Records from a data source
____

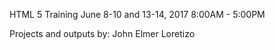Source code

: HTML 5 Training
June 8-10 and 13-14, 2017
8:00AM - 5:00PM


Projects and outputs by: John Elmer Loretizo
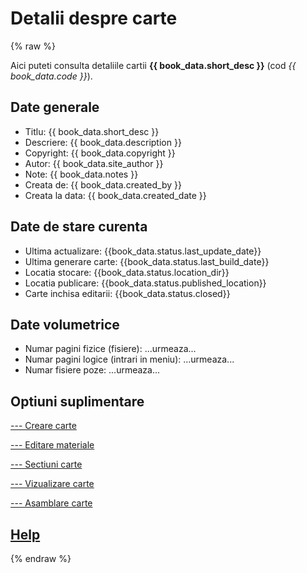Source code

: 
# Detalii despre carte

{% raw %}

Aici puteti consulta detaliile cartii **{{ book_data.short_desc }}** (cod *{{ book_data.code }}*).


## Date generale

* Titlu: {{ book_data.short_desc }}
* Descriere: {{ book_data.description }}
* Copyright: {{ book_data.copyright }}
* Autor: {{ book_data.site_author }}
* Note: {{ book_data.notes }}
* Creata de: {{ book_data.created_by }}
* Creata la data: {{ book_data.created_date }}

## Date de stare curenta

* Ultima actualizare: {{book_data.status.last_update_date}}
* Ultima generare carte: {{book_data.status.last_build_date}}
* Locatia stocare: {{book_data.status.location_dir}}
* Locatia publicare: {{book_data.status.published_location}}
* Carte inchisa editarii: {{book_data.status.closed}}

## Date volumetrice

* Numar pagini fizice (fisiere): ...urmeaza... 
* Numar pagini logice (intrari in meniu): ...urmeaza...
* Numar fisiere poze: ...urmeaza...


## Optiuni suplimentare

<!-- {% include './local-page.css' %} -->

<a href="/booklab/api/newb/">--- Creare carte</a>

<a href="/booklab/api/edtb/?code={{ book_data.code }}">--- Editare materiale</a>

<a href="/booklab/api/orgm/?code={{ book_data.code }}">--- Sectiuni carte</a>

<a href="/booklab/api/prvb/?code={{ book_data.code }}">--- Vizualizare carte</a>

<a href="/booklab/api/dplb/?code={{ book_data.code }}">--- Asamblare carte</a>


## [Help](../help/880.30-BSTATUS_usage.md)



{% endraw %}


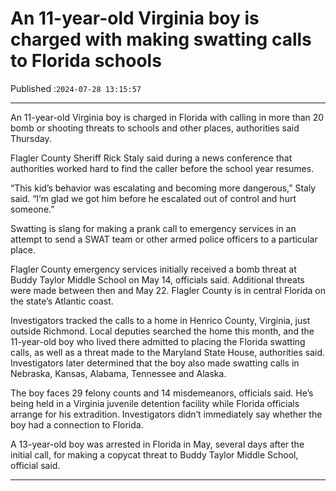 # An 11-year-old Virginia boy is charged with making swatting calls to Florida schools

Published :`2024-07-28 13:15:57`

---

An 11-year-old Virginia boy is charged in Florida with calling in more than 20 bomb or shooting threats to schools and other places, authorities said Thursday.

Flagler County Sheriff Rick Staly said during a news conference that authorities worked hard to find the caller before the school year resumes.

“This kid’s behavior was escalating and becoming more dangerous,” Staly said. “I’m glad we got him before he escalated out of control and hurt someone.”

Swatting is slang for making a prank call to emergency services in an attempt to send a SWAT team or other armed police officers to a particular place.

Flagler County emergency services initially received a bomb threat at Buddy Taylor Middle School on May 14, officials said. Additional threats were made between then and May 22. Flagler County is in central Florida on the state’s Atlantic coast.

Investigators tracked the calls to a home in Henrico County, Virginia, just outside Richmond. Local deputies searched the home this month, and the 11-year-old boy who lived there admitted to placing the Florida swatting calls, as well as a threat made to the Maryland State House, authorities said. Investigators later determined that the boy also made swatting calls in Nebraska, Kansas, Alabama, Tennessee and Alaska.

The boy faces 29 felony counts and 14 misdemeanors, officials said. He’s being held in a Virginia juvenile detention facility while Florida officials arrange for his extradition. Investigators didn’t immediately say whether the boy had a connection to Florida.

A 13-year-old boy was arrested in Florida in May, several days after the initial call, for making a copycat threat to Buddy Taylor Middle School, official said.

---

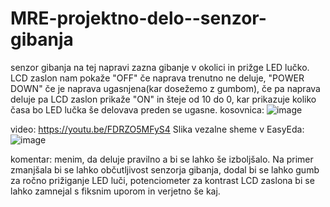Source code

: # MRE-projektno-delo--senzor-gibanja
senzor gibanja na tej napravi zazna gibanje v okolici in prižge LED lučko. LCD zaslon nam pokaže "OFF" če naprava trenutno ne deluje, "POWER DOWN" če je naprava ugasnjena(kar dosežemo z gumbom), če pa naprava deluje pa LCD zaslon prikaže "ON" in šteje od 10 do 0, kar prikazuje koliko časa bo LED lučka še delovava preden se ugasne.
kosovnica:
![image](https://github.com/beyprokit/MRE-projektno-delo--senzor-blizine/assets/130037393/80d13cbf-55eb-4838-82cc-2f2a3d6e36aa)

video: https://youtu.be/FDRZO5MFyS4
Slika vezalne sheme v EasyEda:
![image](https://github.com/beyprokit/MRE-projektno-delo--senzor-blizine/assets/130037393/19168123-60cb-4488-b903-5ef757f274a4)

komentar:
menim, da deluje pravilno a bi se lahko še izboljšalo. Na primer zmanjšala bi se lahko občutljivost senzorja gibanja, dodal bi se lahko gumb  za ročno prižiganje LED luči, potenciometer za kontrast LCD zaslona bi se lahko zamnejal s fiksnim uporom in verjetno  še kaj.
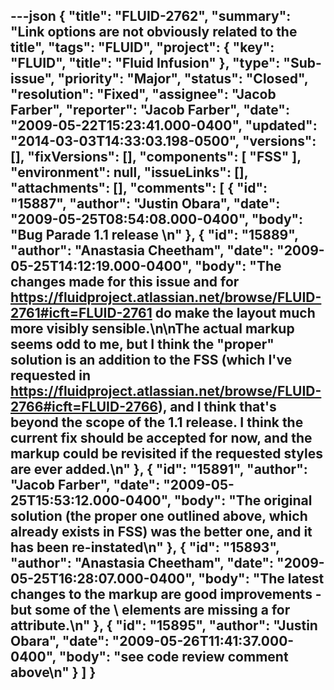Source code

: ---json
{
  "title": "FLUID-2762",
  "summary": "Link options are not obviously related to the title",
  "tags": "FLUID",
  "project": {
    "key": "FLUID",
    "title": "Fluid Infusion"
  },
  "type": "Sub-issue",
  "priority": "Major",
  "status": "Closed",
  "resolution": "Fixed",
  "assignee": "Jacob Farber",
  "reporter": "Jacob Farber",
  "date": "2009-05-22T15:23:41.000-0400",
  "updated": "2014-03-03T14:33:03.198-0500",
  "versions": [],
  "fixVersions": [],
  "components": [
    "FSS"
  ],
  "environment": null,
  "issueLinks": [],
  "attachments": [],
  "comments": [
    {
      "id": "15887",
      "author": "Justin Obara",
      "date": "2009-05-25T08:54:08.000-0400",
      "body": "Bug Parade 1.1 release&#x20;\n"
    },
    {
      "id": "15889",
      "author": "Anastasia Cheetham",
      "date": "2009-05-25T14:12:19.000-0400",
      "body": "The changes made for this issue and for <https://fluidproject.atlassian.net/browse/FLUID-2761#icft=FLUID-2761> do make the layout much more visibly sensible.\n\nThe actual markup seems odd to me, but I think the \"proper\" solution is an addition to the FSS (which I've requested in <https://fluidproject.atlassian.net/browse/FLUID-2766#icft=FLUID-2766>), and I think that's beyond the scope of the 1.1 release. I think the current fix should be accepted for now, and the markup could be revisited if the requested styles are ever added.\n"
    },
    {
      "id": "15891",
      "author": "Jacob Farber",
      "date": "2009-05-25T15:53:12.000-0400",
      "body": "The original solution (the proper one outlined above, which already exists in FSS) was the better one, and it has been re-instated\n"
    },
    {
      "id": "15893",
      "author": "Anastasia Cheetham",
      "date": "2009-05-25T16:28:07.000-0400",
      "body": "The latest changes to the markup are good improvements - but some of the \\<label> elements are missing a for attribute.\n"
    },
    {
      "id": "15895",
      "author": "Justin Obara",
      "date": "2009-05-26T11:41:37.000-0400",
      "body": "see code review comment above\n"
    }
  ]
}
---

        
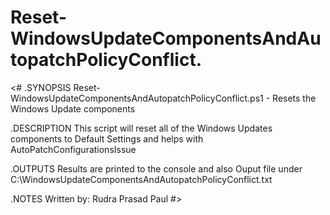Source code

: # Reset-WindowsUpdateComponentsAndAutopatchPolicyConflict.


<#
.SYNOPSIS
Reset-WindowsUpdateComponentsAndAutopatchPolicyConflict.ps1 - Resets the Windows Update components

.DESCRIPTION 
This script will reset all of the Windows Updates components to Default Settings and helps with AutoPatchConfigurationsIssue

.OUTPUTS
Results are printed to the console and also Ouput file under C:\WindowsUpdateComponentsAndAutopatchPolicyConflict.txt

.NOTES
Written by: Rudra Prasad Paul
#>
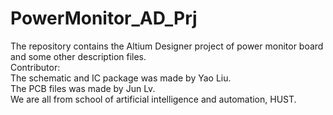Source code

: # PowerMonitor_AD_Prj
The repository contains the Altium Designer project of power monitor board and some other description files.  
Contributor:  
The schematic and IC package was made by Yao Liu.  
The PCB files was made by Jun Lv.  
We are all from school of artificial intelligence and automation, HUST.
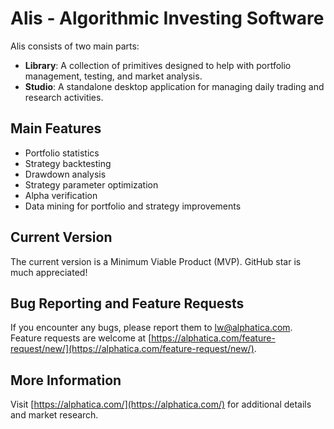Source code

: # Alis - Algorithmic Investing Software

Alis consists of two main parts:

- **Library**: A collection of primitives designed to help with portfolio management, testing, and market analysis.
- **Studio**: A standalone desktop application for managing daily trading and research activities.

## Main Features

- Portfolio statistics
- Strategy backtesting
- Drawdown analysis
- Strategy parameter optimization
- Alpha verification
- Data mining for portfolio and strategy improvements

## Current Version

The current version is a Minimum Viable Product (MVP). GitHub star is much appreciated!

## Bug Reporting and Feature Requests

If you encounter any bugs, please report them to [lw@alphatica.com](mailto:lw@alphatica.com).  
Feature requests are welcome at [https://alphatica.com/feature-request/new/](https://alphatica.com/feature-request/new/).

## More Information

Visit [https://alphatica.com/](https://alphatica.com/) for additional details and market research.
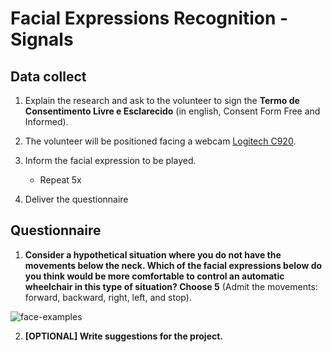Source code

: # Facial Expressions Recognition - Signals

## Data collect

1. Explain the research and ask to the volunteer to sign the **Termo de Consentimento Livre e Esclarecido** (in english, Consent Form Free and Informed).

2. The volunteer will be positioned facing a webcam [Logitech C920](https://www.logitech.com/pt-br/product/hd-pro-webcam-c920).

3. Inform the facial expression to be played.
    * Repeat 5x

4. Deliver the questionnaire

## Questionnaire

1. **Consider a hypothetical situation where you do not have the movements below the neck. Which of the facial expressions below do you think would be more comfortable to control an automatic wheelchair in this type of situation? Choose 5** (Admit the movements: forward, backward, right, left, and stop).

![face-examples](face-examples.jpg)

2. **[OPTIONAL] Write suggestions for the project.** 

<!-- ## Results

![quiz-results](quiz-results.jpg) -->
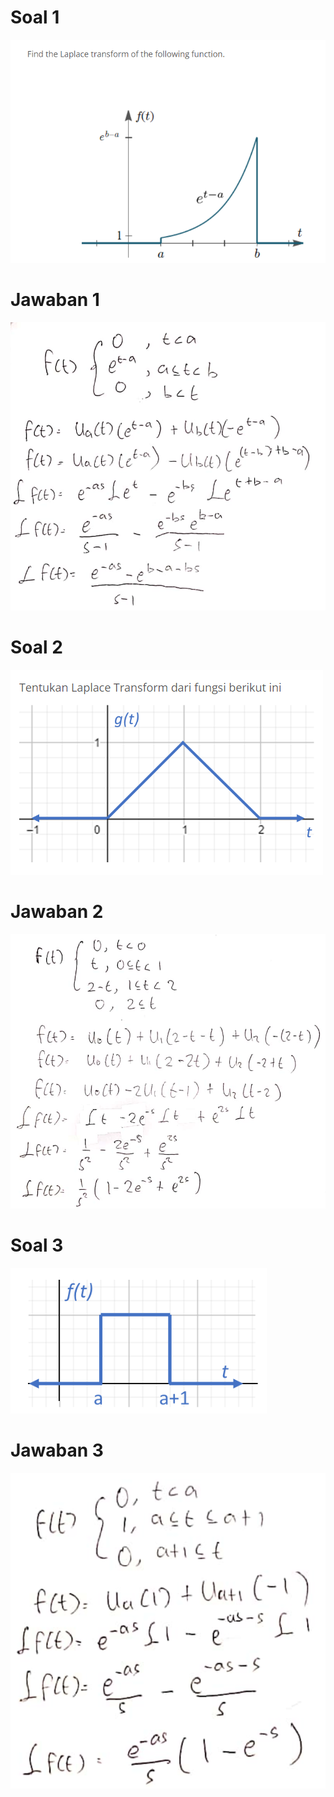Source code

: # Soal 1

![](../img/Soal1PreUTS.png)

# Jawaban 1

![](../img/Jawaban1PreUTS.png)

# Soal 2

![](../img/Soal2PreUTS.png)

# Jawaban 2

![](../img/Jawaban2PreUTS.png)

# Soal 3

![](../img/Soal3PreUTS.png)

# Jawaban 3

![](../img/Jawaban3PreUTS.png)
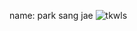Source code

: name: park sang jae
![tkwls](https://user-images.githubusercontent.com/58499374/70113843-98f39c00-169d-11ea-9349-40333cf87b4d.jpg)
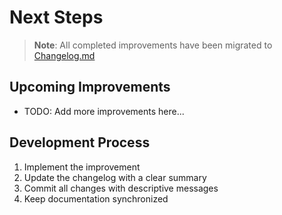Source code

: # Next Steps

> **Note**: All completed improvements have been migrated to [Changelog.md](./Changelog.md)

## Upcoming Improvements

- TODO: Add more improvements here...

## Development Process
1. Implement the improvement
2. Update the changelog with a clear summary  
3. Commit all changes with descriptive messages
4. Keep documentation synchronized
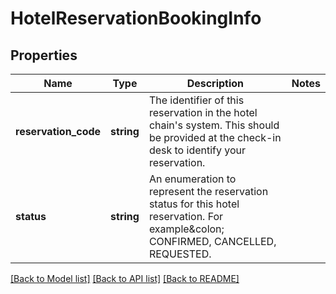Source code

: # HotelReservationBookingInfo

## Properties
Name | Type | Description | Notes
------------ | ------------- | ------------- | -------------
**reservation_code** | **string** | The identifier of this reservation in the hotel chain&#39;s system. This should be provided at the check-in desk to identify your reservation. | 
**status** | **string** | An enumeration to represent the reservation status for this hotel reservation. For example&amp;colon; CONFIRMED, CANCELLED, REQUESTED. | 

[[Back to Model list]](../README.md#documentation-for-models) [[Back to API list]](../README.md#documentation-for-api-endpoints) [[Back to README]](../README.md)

____

While skipping the pictures, transcribe the data above from the line showing "## Upcoming Improvements" through the line showing "your reservation. |", exactly and with both ends.

## Upcoming Improvements

- TODO: Add more improvements here...

## Development Process
1. Implement the improvement
2. Update the changelog with a clear summary  
3. Commit all changes with descriptive messages
4. Keep documentation synchronized
Source code

: # HotelReservationBookingInfo

## Properties
Name | Type | Description | Notes
------------ | ------------- | ------------- | -------------
**reservation_code** | **string** | The identifier of this reservation in the hotel chain&#39;s system. This should be provided at the check-in desk to identify your reservation. | 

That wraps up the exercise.